Dingman hit his first 3-point shot against the Blue Demons. He would hit his last one, finishing 2 of 3 from beyond the arc. He also had four other baskets, including a couple on hard drives to the basket, in finishing the 81-62 victory with a season-high 16 points.
“Avery has been known to be a little mental,” Creighton forward Doug McDermott said. “But I’ve been telling people that I just need to see one shot go for Avery. He got that one in the first half, and it was over.
“I knew he’d be a completely different player. I heard him talking to himself after he hit that first shot, and I knew he was going to be a difference in that game. Little did we know Grant would go down, but Avery really stepped up when his name was called.”
Dingman’s performance was magnified since the Bluejays played the final 25 minutes without senior guard Grant Gibbs, who dislocated his right kneecap when he was injured in a battle for a rebound.
Gibbs will be sidelined for the next four weeks, which means the 6-foot-6 Dingman will make his first career start in Sunday’s home game against Xavier.
His teammates and coaches say Dingman is capable of lessening the impact of Gibbs’ absence.
“I fully expect Avery will take full advantage of the opportunity that has presented itself because of Grant’s injury,” coach Greg McDermott said. “If you have to lose a guy like Grant, there’s no better way to go into that than with a guy like Avery, coming off his best game of the season.
“That’s going to add some fuel to the fire as he prepares on the practice floor this week.”
As Greg McDermott is quick to point out, Dingman likely would have been starting and seeing more playing time had Gibbs not received a sixth season of eligibility. Even though Dingman has struggled to make shots this season, he’s found other ways to contribute and build a trust factor with his teammates.
“Avery takes a lot of pride in being able to stop a guy one on one,” Doug McDermott said. “He’s one of our best defenders, if not our best defender, on the ball.
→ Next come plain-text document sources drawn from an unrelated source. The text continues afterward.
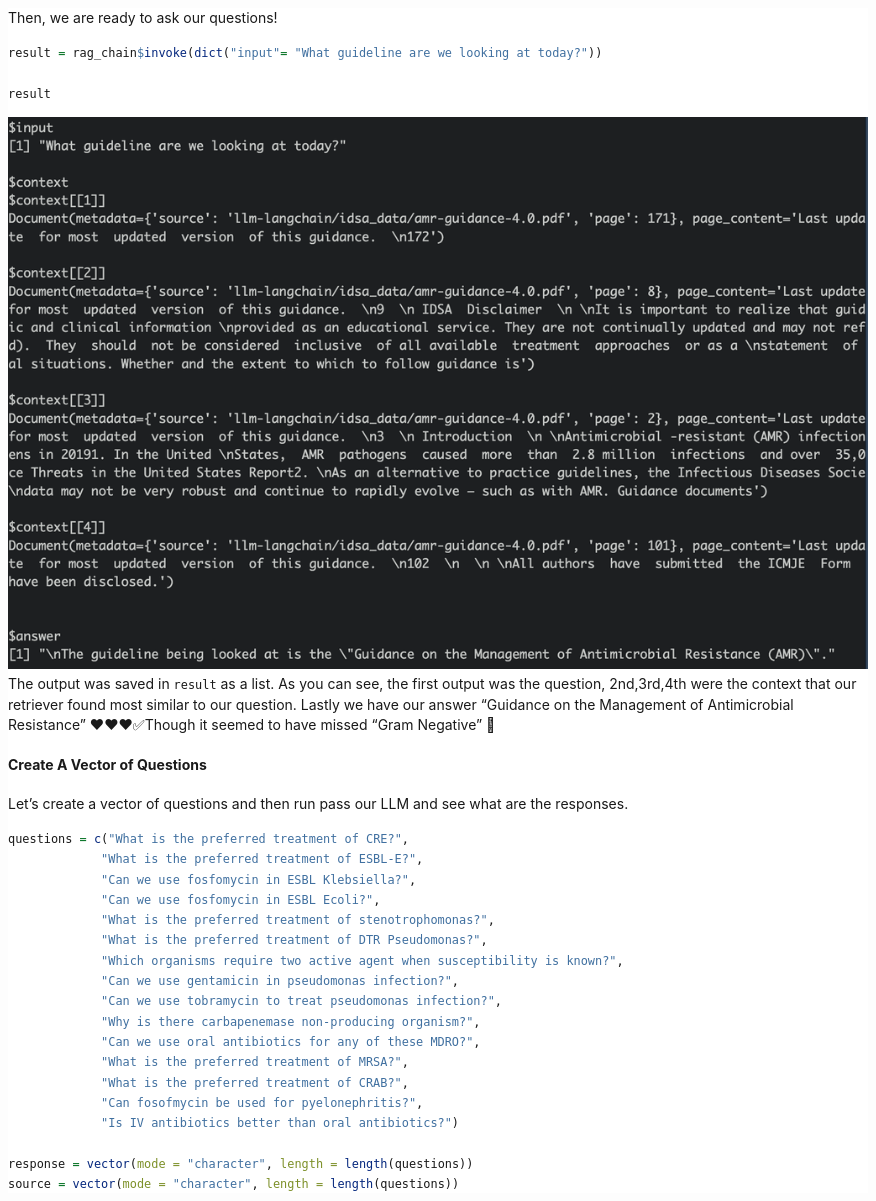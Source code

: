 Then, we are ready to ask our questions!

``` r
result = rag_chain$invoke(dict("input"= "What guideline are we looking at today?"))

result
```

![](test_result.png)
The output was saved in `result` as a list. As you can see, the first output was the question, 2nd,3rd,4th were the context that our retriever found most similar to our question. Lastly we have our answer “Guidance on the Management of Antimicrobial Resistance” ❤️❤️❤️✅Though it seemed to have missed “Gram Negative” 🤣

#### Create A Vector of Questions

Let’s create a vector of questions and then run pass our LLM and see what are the responses.

``` r
questions = c("What is the preferred treatment of CRE?",
             "What is the preferred treatment of ESBL-E?",
             "Can we use fosfomycin in ESBL Klebsiella?",
             "Can we use fosfomycin in ESBL Ecoli?",
             "What is the preferred treatment of stenotrophomonas?",
             "What is the preferred treatment of DTR Pseudomonas?",
             "Which organisms require two active agent when susceptibility is known?",
             "Can we use gentamicin in pseudomonas infection?",
             "Can we use tobramycin to treat pseudomonas infection?",
             "Why is there carbapenemase non-producing organism?",
             "Can we use oral antibiotics for any of these MDRO?",
             "What is the preferred treatment of MRSA?",
             "What is the preferred treatment of CRAB?",
             "Can fosofmycin be used for pyelonephritis?",
             "Is IV antibiotics better than oral antibiotics?")

response = vector(mode = "character", length = length(questions))
source = vector(mode = "character", length = length(questions))

```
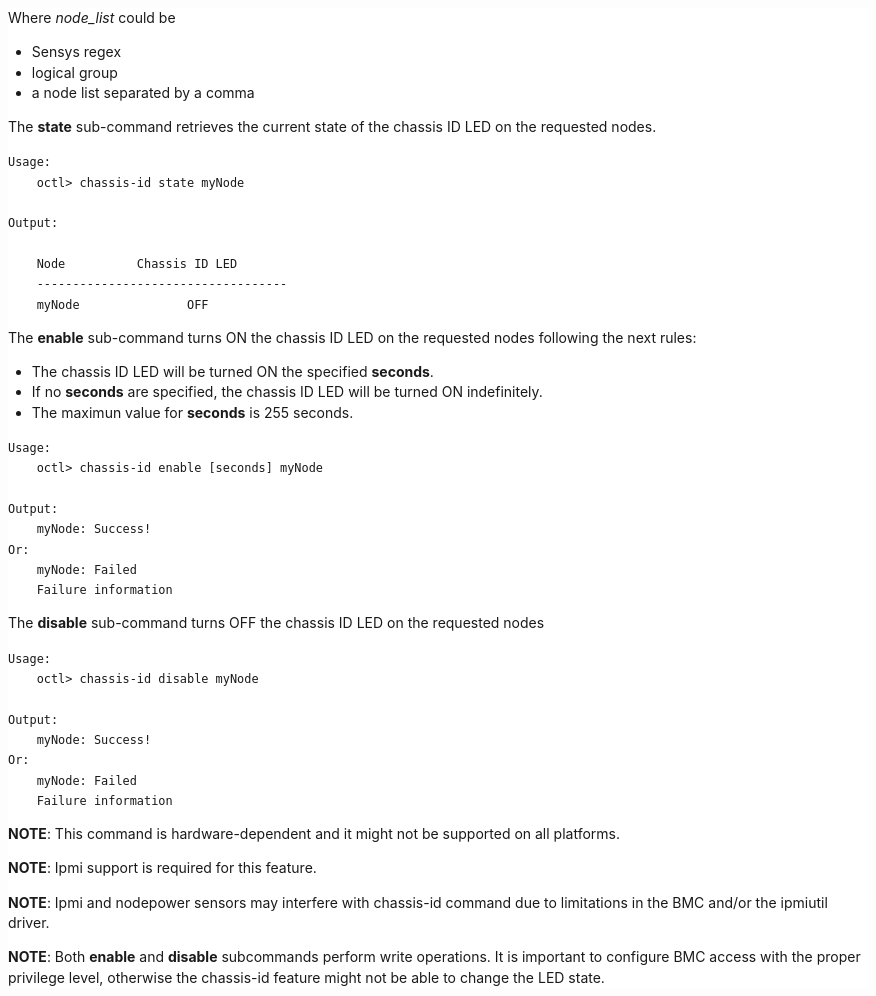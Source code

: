 Where _node_list_ could be
* Sensys regex
* logical group
* a node list separated by a comma


The __state__ sub-command retrieves the current state of the chassis ID LED on the requested nodes.
```
Usage:
    octl> chassis-id state myNode

Output:

    Node          Chassis ID LED
    -----------------------------------
    myNode               OFF
```

The __enable__ sub-command turns ON the chassis ID LED on the requested nodes following the next rules:
* The chassis ID LED will be turned ON the specified __seconds__.
* If no __seconds__ are specified, the chassis ID LED will be turned ON indefinitely.
* The maximun value for __seconds__ is 255 seconds.

```
Usage:
    octl> chassis-id enable [seconds] myNode

Output:
    myNode: Success!
Or:
    myNode: Failed
    Failure information
```

The __disable__ sub-command turns OFF the chassis ID LED on the requested nodes
```
Usage:
    octl> chassis-id disable myNode

Output:
    myNode: Success!
Or:
    myNode: Failed
    Failure information
```
__NOTE__: This command is hardware-dependent and it might not be supported on all platforms.

__NOTE__: Ipmi support is required for this feature.

__NOTE__: Ipmi and nodepower sensors may interfere with chassis-id command due to limitations in the BMC and/or the ipmiutil driver.

__NOTE__: Both __enable__ and __disable__ subcommands perform write operations. It is important to configure BMC access with the proper privilege level, otherwise the chassis-id feature might not be able to change the LED state.

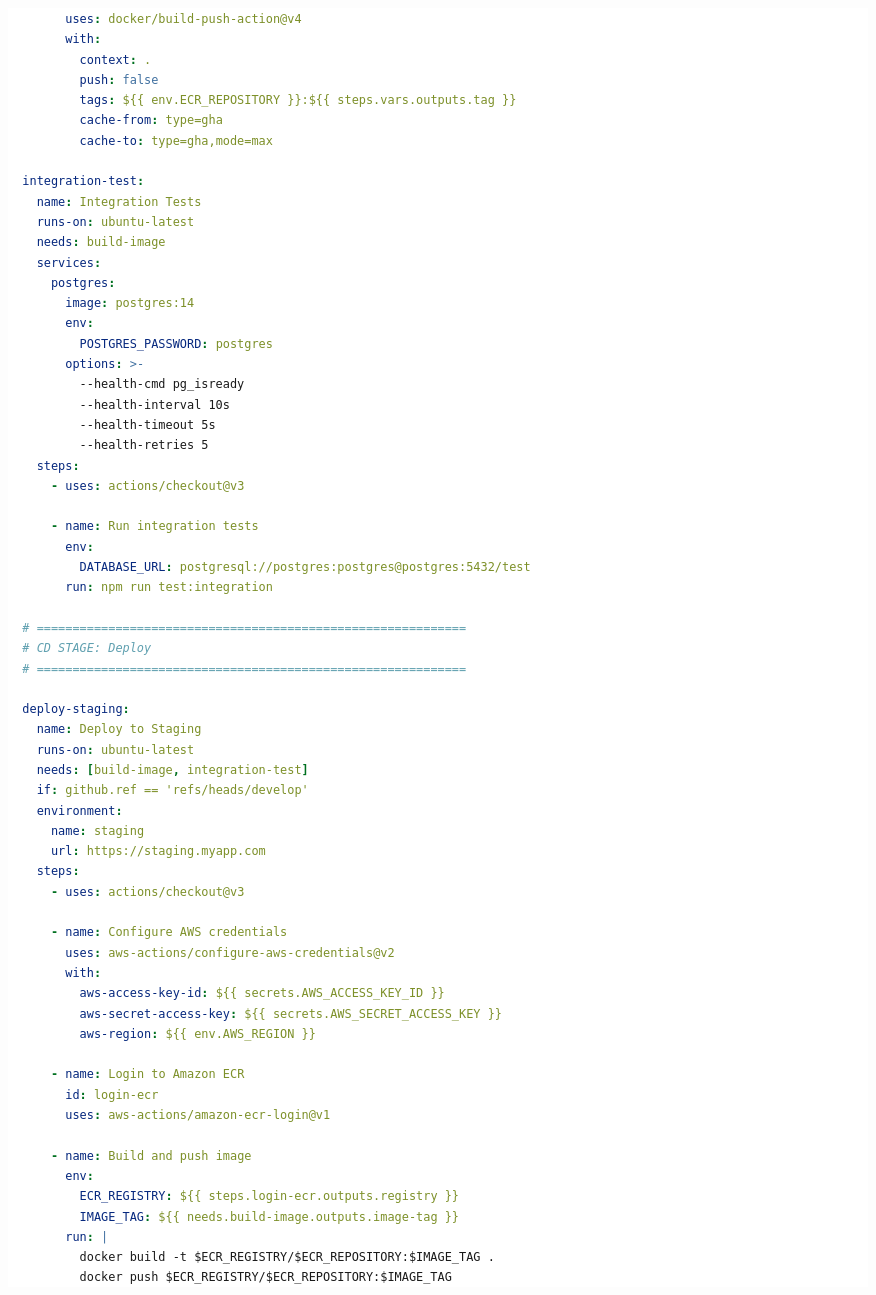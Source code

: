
 ```yaml
        uses: docker/build-push-action@v4
        with:
          context: .
          push: false
          tags: ${{ env.ECR_REPOSITORY }}:${{ steps.vars.outputs.tag }}
          cache-from: type=gha
          cache-to: type=gha,mode=max
  
  integration-test:
    name: Integration Tests
    runs-on: ubuntu-latest
    needs: build-image
    services:
      postgres:
        image: postgres:14
        env:
          POSTGRES_PASSWORD: postgres
        options: >-
          --health-cmd pg_isready
          --health-interval 10s
          --health-timeout 5s
          --health-retries 5
    steps:
      - uses: actions/checkout@v3
      
      - name: Run integration tests
        env:
          DATABASE_URL: postgresql://postgres:postgres@postgres:5432/test
        run: npm run test:integration
  
  # ============================================================
  # CD STAGE: Deploy
  # ============================================================
  
  deploy-staging:
    name: Deploy to Staging
    runs-on: ubuntu-latest
    needs: [build-image, integration-test]
    if: github.ref == 'refs/heads/develop'
    environment:
      name: staging
      url: https://staging.myapp.com
    steps:
      - uses: actions/checkout@v3
      
      - name: Configure AWS credentials
        uses: aws-actions/configure-aws-credentials@v2
        with:
          aws-access-key-id: ${{ secrets.AWS_ACCESS_KEY_ID }}
          aws-secret-access-key: ${{ secrets.AWS_SECRET_ACCESS_KEY }}
          aws-region: ${{ env.AWS_REGION }}
      
      - name: Login to Amazon ECR
        id: login-ecr
        uses: aws-actions/amazon-ecr-login@v1
      
      - name: Build and push image
        env:
          ECR_REGISTRY: ${{ steps.login-ecr.outputs.registry }}
          IMAGE_TAG: ${{ needs.build-image.outputs.image-tag }}
        run: |
          docker build -t $ECR_REGISTRY/$ECR_REPOSITORY:$IMAGE_TAG .
          docker push $ECR_REGISTRY/$ECR_REPOSITORY:$IMAGE_TAG
```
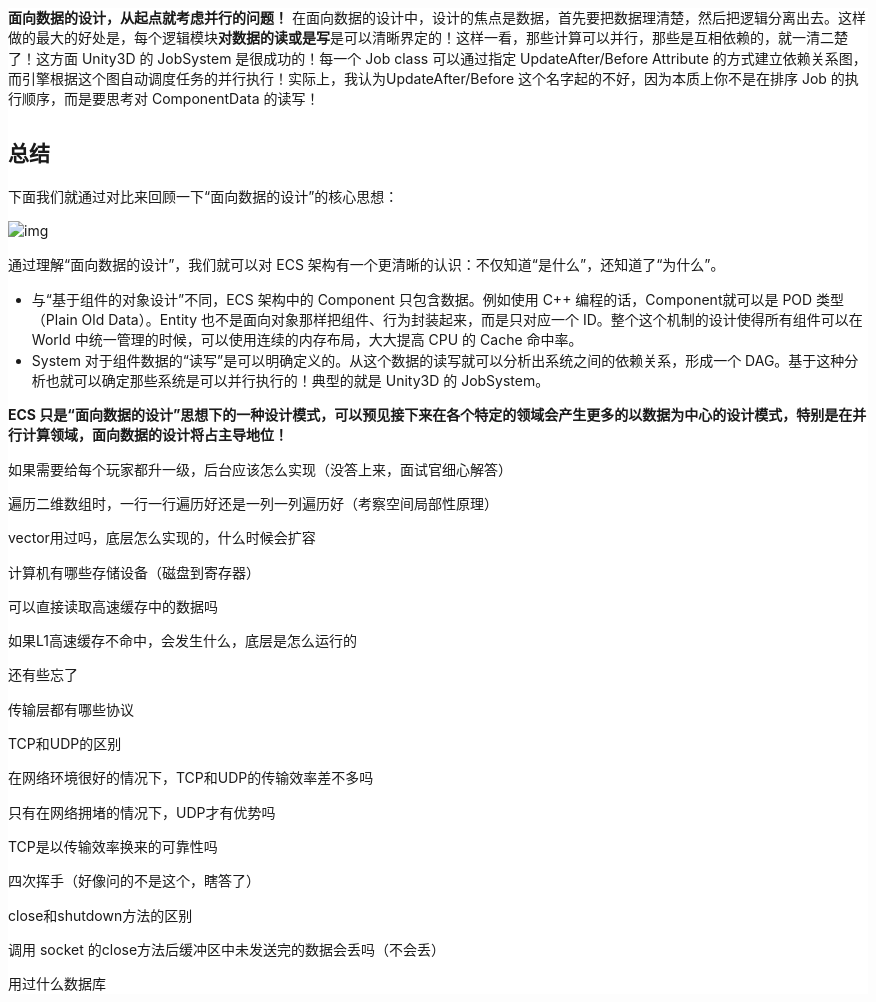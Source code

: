 **面向数据的设计，从起点就考虑并行的问题！** 在面向数据的设计中，设计的焦点是数据，首先要把数据理清楚，然后把逻辑分离出去。这样做的最大的好处是，每个逻辑模块**对数据的读或是写**是可以清晰界定的！这样一看，那些计算可以并行，那些是互相依赖的，就一清二楚了！这方面 Unity3D 的 JobSystem 是很成功的！每一个 Job class 可以通过指定 UpdateAfter/Before Attribute 的方式建立依赖关系图，而引擎根据这个图自动调度任务的并行执行！实际上，我认为UpdateAfter/Before 这个名字起的不好，因为本质上你不是在排序 Job 的执行顺序，而是要思考对 ComponentData 的读写！

## 总结

下面我们就通过对比来回顾一下“面向数据的设计”的核心思想：

![img](https://pic1.zhimg.com/v2-064f85846d7a828ad220ec2193f0bf0c_b.jpg)

通过理解“面向数据的设计”，我们就可以对 ECS 架构有一个更清晰的认识：不仅知道“是什么”，还知道了“为什么”。

- 与“基于组件的对象设计”不同，ECS 架构中的 Component 只包含数据。例如使用 C++ 编程的话，Component就可以是 POD 类型（Plain Old Data）。Entity 也不是面向对象那样把组件、行为封装起来，而是只对应一个 ID。整个这个机制的设计使得所有组件可以在 World 中统一管理的时候，可以使用连续的内存布局，大大提高 CPU 的 Cache 命中率。
- System 对于组件数据的“读写”是可以明确定义的。从这个数据的读写就可以分析出系统之间的依赖关系，形成一个 DAG。基于这种分析也就可以确定那些系统是可以并行执行的！典型的就是 Unity3D 的 JobSystem。

**ECS 只是“面向数据的设计”思想下的一种设计模式，可以预见接下来在各个特定的领域会产生更多的以数据为中心的设计模式，特别是在并行计算领域，面向数据的设计将占主导地位！**





  如果需要给每个玩家都升一级，后台应该怎么实现（没答上来，面试官细心解答） 

  遍历二维数组时，一行一行遍历好还是一列一列遍历好（考察空间局部性原理） 

  vector用过吗，底层怎么实现的，什么时候会扩容 

  




  计算机有哪些存储设备（磁盘到寄存器） 

  可以直接读取高速缓存中的数据吗 

  如果L1高速缓存不命中，会发生什么，底层是怎么运行的 

  还有些忘了 

  


  传输层都有哪些协议 

  TCP和UDP的区别 

  在网络环境很好的情况下，TCP和UDP的传输效率差不多吗 

  只有在网络拥堵的情况下，UDP才有优势吗 

  TCP是以传输效率换来的可靠性吗 

  四次挥手（好像问的不是这个，瞎答了） 

  close和shutdown方法的区别 

  调用 socket 的close方法后缓冲区中未发送完的数据会丢吗（不会丢） 




  用过什么数据库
We just got to get him talking more out there.
“With Grant not with us, we need Avery to be that guy that’s talking all the time on defense. I think he’s going to be great from here on out.”
Dingman finished the DePaul game 6 of 8 from the field, raising his season’s field-goal percentage to .415. A 2-for-3 night from beyond the arc hiked his 3-point percentage to .333.
The shooting struggles have been perplexing, given that the first mark Dingman made when he joined the program was as a shooter.
“When a shooter goes through a slump like this, the worst thing he can do is to start thinking about it,” Dingman said. “I think I’ve been guilty of that a little bit. The big thing is not to worry about it and keep getting up shots after practice.
“If I do that, good things will happen.”
His coach agrees.
“This is one of the poorer stretches that he’s had, but to his credit, he’s stayed in the gym and he’s tried to work through it,” Greg McDermott said. “And to his credit, he’s going to continue to work.”
McDermott said the growth in other areas of Dingman’s game has increased his value to the Bluejays. Dingman has blocked four shots and registered four steals this season, which put him on pace for career highs in both categories. He’s also averaged 1.8 rebounds.
“Avery has played good defense all through this season,” Greg McDermott said. “He just hasn’t shot the ball well.”
Dingman hasn’t been surprised by his ability to help his team in a variety of ways.
“I haven’t been a shooter my whole life,” Dingman said. “The last few years, I haven’t really needed to do other things other than bring positive energy on the defensive end and hit open shots.
“I definitely think it’s more important for this team that I can do more than just hit some shots on the offensive end.”
Having grown comfortable with his role as a reserve, Dingman is excited about getting his first start on Sunday.
“Coming off the bench, it’s 75 percent mental keeping yourself ready to play,” Dingman said. “A lot of it is staying positive and working hard on your own time. I’ve tried to keep working on my shot and my ball-handling.
“It’s just having the mindset of staying ready.”
Injured duo watches practice
Doug McDermott and Grant Gibbs were spectators Thursday as Creighton went through a two-hour practice at D.J. Sokol Arena.
McDermott sprained the AC joint in his left shoulder in Tuesday’s win over DePaul. The two-time All-American might practice Friday and is expected to play in Sunday’s 2 p.m. game against Xavier.
Gibbs suffered a dislocated right kneecap against the Blue Demons and will be out for at least four weeks. His right leg is in an immobilizer.
Creighton spent most of Thursday’s practice working on preparations for Butler, which visits CenturyLink Center on Tuesday. The focus will shift Friday to preparing for Sunday’s game against Xavier.